[Rendered images with source text]
******************************
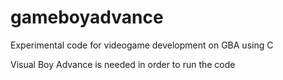 # gameboyadvance
Experimental code for videogame development on GBA using C

Visual Boy Advance is needed in order to run the code

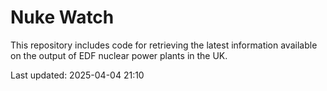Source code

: # Nuke Watch

This repository includes code for retrieving the latest information available on the output of EDF nuclear power plants in the UK.

Last updated: 2025-04-04 21:10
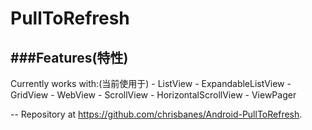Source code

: # PullToRefresh

###Features(特性)
--

  Currently works with:(当前使用于)
    - ListView
    - ExpandableListView
    - GridView
    - WebView
    - ScrollView
    - HorizontalScrollView
    - ViewPager

--
Repository at https://github.com/chrisbanes/Android-PullToRefresh.

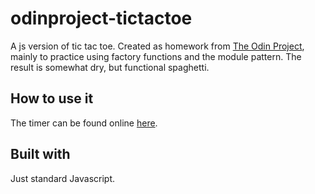 # odinproject-tictactoe
A js version of tic tac toe. Created as homework from [The Odin Project](https://www.theodinproject.com/courses/javascript/lessons/tic-tac-toe-javascript), mainly to practice using factory functions and the module pattern. The result is somewhat dry, but functional spaghetti.

## How to use it
The timer can be found online [here](https://vilsl.github.io/odinproject-tictactoe/).

## Built with
Just standard Javascript.
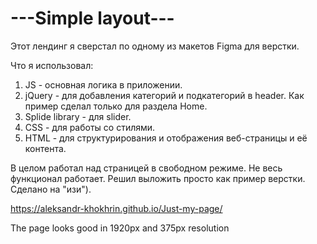 # ---Simple layout---

Этот лендинг я сверстал по одному из макетов Figma для верстки.

Что я использовал: 
1. JS - основная логика в приложении.
2. jQuery - для добавления категорий и подкатегорий в header. Как пример сделал только для раздела Home.
3. Splide library - для slider.
4. CSS - для работы со стилями.
5. HTML - для структурирования и отображения веб-страницы и её контента.

В целом работал над страницей в свободном режиме. Не весь функционал работает. Решил выложить просто как пример верстки. Сделано на "изи").

https://aleksandr-khokhrin.github.io/Just-my-page/

The page looks good in 1920px and 375px resolution
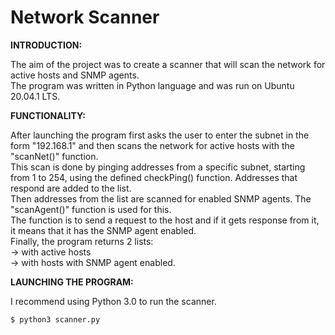 
# Network Scanner

**INTRODUCTION:**

The aim of the project was to create a scanner that will scan the network for active hosts and SNMP agents. <br/>
The program was written in Python language and was run on Ubuntu 20.04.1 LTS.

**FUNCTIONALITY:**

After launching the program first asks the user to enter the subnet in the form "192.168.1" and then scans the network for active hosts with the "scanNet()" function.  <br/> 
This scan is done by pinging addresses from a specific subnet, starting from 1 to 254, using the defined checkPing() function. Addresses that respond are added to the list.  <br/>
Then addresses from the list are scanned for enabled SNMP agents. The "scanAgent()" function is used for this.  <br/>
The function is to send a request to the host and if it gets response from it, it means that it has the SNMP agent enabled.  <br/>
Finally, the program returns 2 lists: <br/>
-> with active hosts <br/>
-> with hosts with SNMP agent enabled.

**LAUNCHING THE PROGRAM:**

I recommend using Python 3.0 to run the scanner. 

`$ python3 scanner.py`
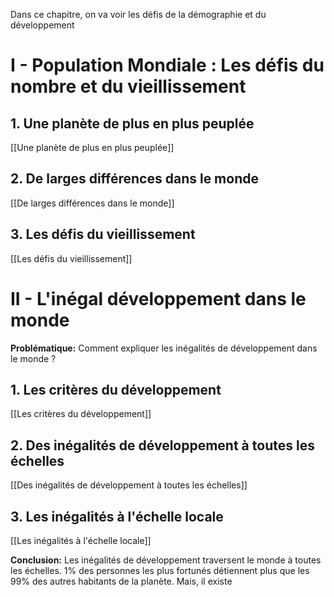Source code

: Dans ce chapitre, on va voir les défis de la démographie et du développement
# I - Population Mondiale : Les défis du nombre et du vieillissement
## 1. Une planète de plus en plus peuplée

[[Une planète de plus en plus peuplée]]
## 2. De larges différences dans le monde

[[De larges différences dans le monde]]
## 3. Les défis du vieillissement

[[Les défis du vieillissement]]
# II - L'inégal développement dans le monde

**Problématique:** Comment expliquer les inégalités de développement dans le monde ?
## 1. Les critères du développement

[[Les critères du développement]]
## 2. Des inégalités de développement à toutes les échelles

[[Des inégalités de développement à toutes les échelles]]
## 3. Les inégalités à l'échelle locale

[[Les inégalités à l'échelle locale]]

**Conclusion:**
Les inégalités de développement traversent le monde à toutes les échelles. 1% des personnes les plus fortunés détiennent plus que les 99% des autres habitants de la planète.
Mais, il existe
******************************
=== WORK INSTRUCTIONS ===
Pull out every line of the entries that includes the word "peuplée".

=== RESPONSE TO THIS EXERCISE ===
## 1. Une planète de plus en plus peuplée
[[Une planète de plus en plus peuplée]]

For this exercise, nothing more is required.